# The task
Everything in the entries except the pictures should be copied exactly.

# Record excerpts
○ ○ ○ ○
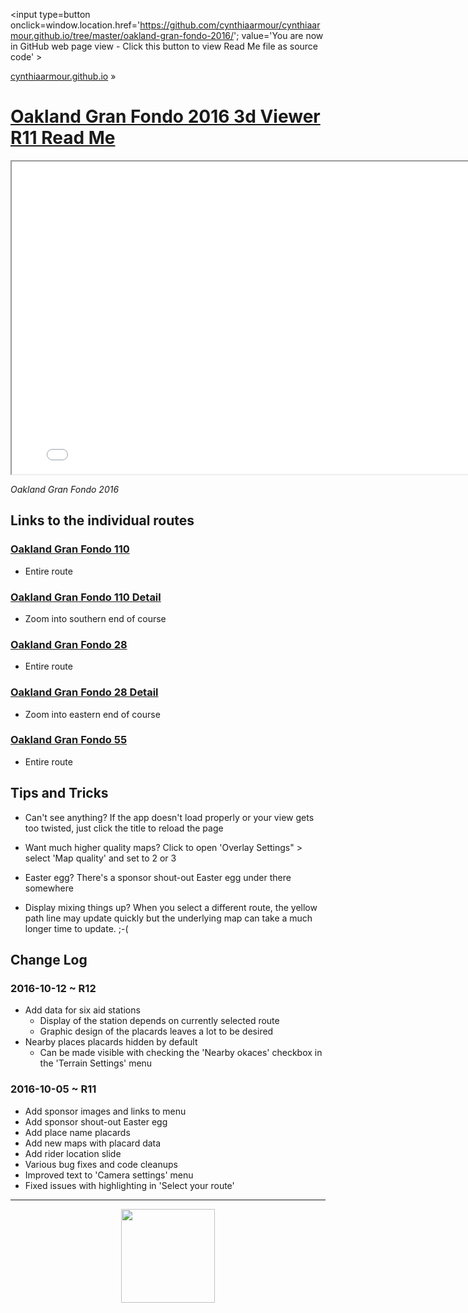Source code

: <span style=display:none; >[You are now in GitHub source code view - click this link to view Read Me file as a web page]
( https://cynthiaarmour.github.io/oakland-gran-fondo-2016/index.html#readme.md "View file as a web page." ) </span>
<input type=button onclick=window.location.href='https://github.com/cynthiaarmour/cynthiaarmour.github.io/tree/master/oakland-gran-fondo-2016/'; value='You are now in GitHub web page view - Click this button to view Read Me file as source code' >

[cynthiaarmour.github.io]( http://cynthiaarmour.github.io ) &raquo;

[Oakland Gran Fondo 2016 3d Viewer R11 Read Me]( index.html )
===

<iframe src=" ./r11/index.html" width=800px height=500px onload=this.contentWindow.THR.controls.enableZoom=false; ></iframe>

_Oakland Gran Fondo 2016_


## Links to the individual routes

### [Oakland Gran Fondo 110]( ./r12/index.html#file=../elevations-data/elevations-data-oakland-gran-fondo/oakland-gran-fondo-100-r1_11_328_791_3_3_510_510_.json )

* Entire route

### [Oakland Gran Fondo 110 Detail]( ./r11/index.html#file=../elevations-data/elevations-data-oakland-gran-fondo/oakland-gran-fondo-100-r1_14_2642_6341_3_3_510_510_.json )

* Zoom into southern end of course


### [Oakland Gran Fondo 28]( ./r12/index.html#file=../elevations-data/elevations-data-oakland-gran-fondo/oakland-gran-fondo-28_14_2627_6329_7_3_490_210_.json )

* Entire route 


### [Oakland Gran Fondo 28 Detail]( ./r12/index.html#file=../elevations-data/elevations-data-oakland-gran-fondo/oakland-gran-fondo-28_14_2631_6329_3_3_510_510_.json )

* Zoom into eastern end of course


### [Oakland Gran Fondo 55]( ./r12/index.html#file=../elevations-data/elevations-data-oakland-gran-fondo/oakland-gran-fondo-55_12_656_1582_4_3_512_384_.json )

* Entire route 


## Tips and Tricks

* Can't see anything? If the app doesn't load properly or your view gets too twisted, just click the title to reload the page

* Want much higher quality maps? Click to open 'Overlay Settings" > select 'Map quality'  and set to 2 or 3 

* Easter egg? There's a sponsor shout-out Easter egg under there somewhere

* Display mixing things up? When you select a different route, the yellow path line may update quickly but the underlying map can take a much longer time to update. ;-(


## Change Log

### 2016-10-12 ~ R12

* Add data for six aid stations
	* Display of the station depends on currently selected route
	* Graphic design of the placards leaves a lot to be desired
* Nearby places placards hidden by default
	* Can be made visible with checking the 'Nearby okaces' checkbox in the 'Terrain Settings' menu


### 2016-10-05 ~ R11

* Add sponsor images and links to menu
* Add sponsor shout-out Easter egg
* Add place name placards
* Add new maps with placard data
* Add rider location slide
* Various bug fixes and code cleanups
* Improved text to 'Camera settings' menu
* Fixed issues with highlighting in 'Select your route' 

***
<center>
<img src="https://cynthiaarmour.github.io/oakland-gran-fondo-2016-assets/maps/logo-beb-main-site.png" width=150px >
</center>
○ ○ ○ ○
# Solution to this task
Source code

: <span style=display:none; >[You are now in GitHub source code view - click this link to view Read Me file as a web page]
( https://cynthiaarmour.github.io/oakland-gran-fondo-2016/index.html#readme.md "View file as a web page." ) </span>
<input type=button onclick=window.location.href='https://github.com/cynthiaarmour/cynthiaarmour.github.io/tree/master/oakland-gran-fondo-2016/'; value='You are now in GitHub web page view - Click this button to view Read Me file as source code' >

[cynthiaarmour.github.io]( http://cynthiaarmour.github.io ) &raquo;

[Oakland Gran Fondo 2016 3d Viewer R11 Read Me]( index.html )
===

<iframe src=" ./r11/index.html" width=800px height=500px onload=this.contentWindow.THR.controls.enableZoom=false; ></iframe>

_Oakland Gran Fondo 2016_


## Links to the individual routes

### [Oakland Gran Fondo 110]( ./r12/index.html#file=../elevations-data/elevations-data-oakland-gran-fondo/oakland-gran-fondo-100-r1_11_328_791_3_3_510_510_.json )

* Entire route

### [Oakland Gran Fondo 110 Detail]( ./r11/index.html#file=../elevations-data/elevations-data-oakland-gran-fondo/oakland-gran-fondo-100-r1_14_2642_6341_3_3_510_510_.json )

* Zoom into southern end of course


### [Oakland Gran Fondo 28]( ./r12/index.html#file=../elevations-data/elevations-data-oakland-gran-fondo/oakland-gran-fondo-28_14_2627_6329_7_3_490_210_.json )

* Entire route 


### [Oakland Gran Fondo 28 Detail]( ./r12/index.html#file=../elevations-data/elevations-data-oakland-gran-fondo/oakland-gran-fondo-28_14_2631_6329_3_3_510_510_.json )

* Zoom into eastern end of course


### [Oakland Gran Fondo 55]( ./r12/index.html#file=../elevations-data/elevations-data-oakland-gran-fondo/oakland-gran-fondo-55_12_656_1582_4_3_512_384_.json )

* Entire route 


## Tips and Tricks

* Can't see anything? If the app doesn't load properly or your view gets too twisted, just click the title to reload the page

* Want much higher quality maps? Click to open 'Overlay Settings" > select 'Map quality'  and set to 2 or 3 

* Easter egg? There's a sponsor shout-out Easter egg under there somewhere

* Display mixing things up? When you select a different route, the yellow path line may update quickly but the underlying map can take a much longer time to update. ;-(


## Change Log

### 2016-10-12 ~ R12

* Add data for six aid stations
	* Display of the station depends on currently selected route
	* Graphic design of the placards leaves a lot to be desired
* Nearby places placards hidden by default
	* Can be made visible with checking the 'Nearby okaces' checkbox in the 'Terrain Settings' menu


### 2016-10-05 ~ R11

* Add sponsor images and links to menu
* Add sponsor shout-out Easter egg
* Add place name placards
* Add new maps with placard data
* Add rider location slide
* Various bug fixes and code cleanups
* Improved text to 'Camera settings' menu
* Fixed issues with highlighting in 'Select your route' 

***
<center>
<img src="https://cynthiaarmour.github.io/oakland-gran-fondo-2016-assets/maps/logo-beb-main-site.png" width=150px >
</center>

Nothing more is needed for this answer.